What needs to be done
Extract the opening line of the entries and every line after it, stopping at and including the line that contains "- A small loudspeaker". Do not include pictures.

Data to use
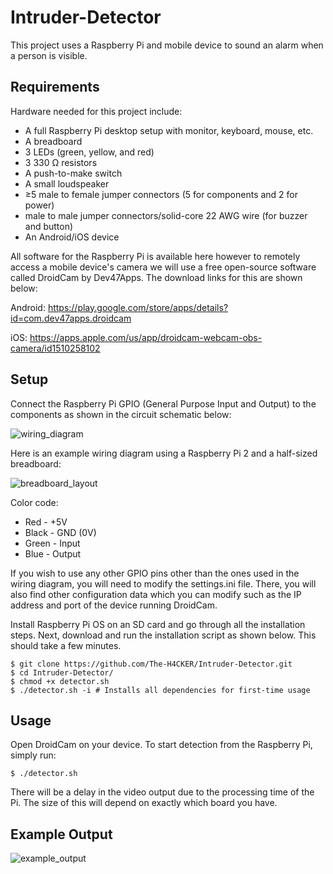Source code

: # Intruder-Detector
This project uses a Raspberry Pi and mobile device to sound an alarm when a person is visible. 

## Requirements
Hardware needed for this project include:
- A full Raspberry Pi desktop setup with monitor, keyboard, mouse, etc.
- A breadboard 
- 3 LEDs (green, yellow, and red)
- 3 330 Ω resistors
- A push-to-make switch
- A small loudspeaker
- ≥5 male to female jumper connectors (5 for components and 2 for power)
- male to male jumper connectors/solid-core 22 AWG wire (for buzzer and button)
- An Android/iOS device

All software for the Raspberry Pi is available here however to remotely access a mobile device's camera we will use a free open-source software called DroidCam by Dev47Apps. 
The download links for this are shown below:

Android: https://play.google.com/store/apps/details?id=com.dev47apps.droidcam

iOS: https://apps.apple.com/us/app/droidcam-webcam-obs-camera/id1510258102

## Setup

Connect the Raspberry Pi GPIO (General Purpose Input and Output) to the components as shown in the circuit schematic below:

![wiring_diagram](https://user-images.githubusercontent.com/66517600/128150007-c6867979-26f9-4659-bc37-539a601ae165.png)

Here is an example wiring diagram using a Raspberry Pi 2 and a half-sized breadboard:

![breadboard_layout](https://user-images.githubusercontent.com/66517600/128152397-84f5ca5a-f20d-4ebb-9bc0-c07c89f33d10.png)

Color code:
- Red - +5V 
- Black - GND (0V)
- Green - Input 
- Blue - Output

If you wish to use any other GPIO pins other than the ones used in the wiring diagram, you will need to modify the settings.ini file. There, you will also find other configuration data which you can modify such as the IP address and port of the device running DroidCam.

Install Raspberry Pi OS on an SD card and go through all the installation steps. 
Next, download and run the installation script as shown below. This should take a few minutes. 

```
$ git clone https://github.com/The-H4CKER/Intruder-Detector.git
$ cd Intruder-Detector/
$ chmod +x detector.sh 
$ ./detector.sh -i # Installs all dependencies for first-time usage
```

## Usage

Open DroidCam on your device. To start detection from the Raspberry Pi, simply run:
```
$ ./detector.sh
```
There will be a delay in the video output due to the processing time of the Pi. The size of this will depend on exactly which board you have.

## Example Output

![example_output](https://user-images.githubusercontent.com/66517600/128157693-19d460a1-39a8-4919-b468-a4325cf219f2.png)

Written solution
Source code

: # Intruder-Detector
This project uses a Raspberry Pi and mobile device to sound an alarm when a person is visible. 

## Requirements
Hardware needed for this project include:
- A full Raspberry Pi desktop setup with monitor, keyboard, mouse, etc.
- A breadboard 
- 3 LEDs (green, yellow, and red)
- 3 330 Ω resistors
- A push-to-make switch
- A small loudspeaker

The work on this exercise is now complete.